When it comes to books that might affect the environmental awareness of the next generation, “The Lorax” ranks high on my list — despite the overt racism of some of the author’s other books. But I’m excited to say that there are many more emerging, like last year’s “We Are Water Protectors” (inspired by Indigenous practices) or 2019’s “Greta and the Giants” (a tribute to the work and impact of teenage activist Greta Thunberg).
Another one I’ll be recommending is “Benny and Sparky’s Big Home Mystery,” a tale of two young sea creatures, a narwhal and beluga whale, who are about to lose their homes.
“Benny and Sparky’s Big Home Mystery” is a tale of two young sea creatures, a narwhal and beluga whale.
It’s a great topic, but even more inspiring is the fact that it was co-authored by now 10-year-old Esther Noche and her mother, Janice Lao-Noche, who I know from her work as a corporate sustainability professional. (Janice currently works for Helen of Troy, the company behind brands like Braun and Revlon.)
When she spoke about the book to a women’s network we both belong to last year, Janice said she encouraged her daughter to search the answers to her questions about what was happening to the whales and the impact that it could have on the ocean and other habitats. The book, which also includes ideas for how children can help make a positive difference, was the result of their research. It wasn’t intended to become a book about the consequences of climate change, but it morphed into one.

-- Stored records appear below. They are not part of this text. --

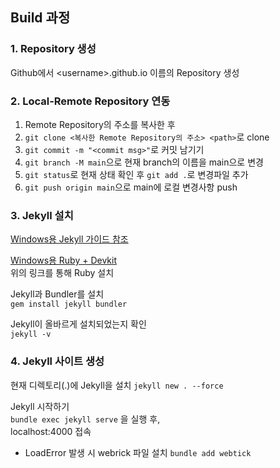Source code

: ## Build 과정
### 1. Repository 생성
Github에서 \<username>.github.io 이름의 Repository 생성

### 2. Local-Remote Repository 연동
1. Remote Repository의 주소를 복사한 후  
2. `git clone <복사한 Remote Repository의 주소> <path>`로 clone  
3. `git commit -m "<commit msg>"`로 커밋 남기기  
4. `git branch -M main`으로 현재 branch의 이름을 main으로 변경  
5. `git status`로 현재 상태 확인 후 `git add .`로 변경파일 추가  
6. `git push origin main`으로 main에 로컬 변경사항 push  

### 3. Jekyll 설치
[Windows용 Jekyll 가이드 참조](https://jekyllrb-ko.github.io/docs/installation/windows/)

[Windows용 Ruby + Devkit](https://rubyinstaller.org/downloads/)  
위의 링크를 통해 Ruby 설치

Jekyll과 Bundler를 설치  
`gem install jekyll bundler`

Jekyll이 올바르게 설치되었는지 확인  
`jekyll -v`

### 4. Jekyll 사이트 생성
현재 디렉토리(.)에 Jekyll을 설치
`jekyll new . --force`

Jekyll 시작하기  
`bundle exec jekyll serve` 을 실행 후,  
localhost:4000 접속

* LoadError 발생 시 webrick 파일 설치
`bundle add webtick`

“A lot of STEM teachers don’t know how to teach climate change … I’m not reinventing the wheel, I am just putting the wheel together in a different way,” Janice said during that meeting.
Esther actually started writing and illustrating her own stories at the age of five. It shouldn’t surprise you to hear that she wants to be a marine veterinarian, but she also codes and can speak several languages fluently, so how knows!
When I was Esther’s age, it wouldn’t have occurred to me to be that proactive, although I was pretty certain that i was going to be involved with environmental interests. But who better to help teach the next generation how to act than the next generation?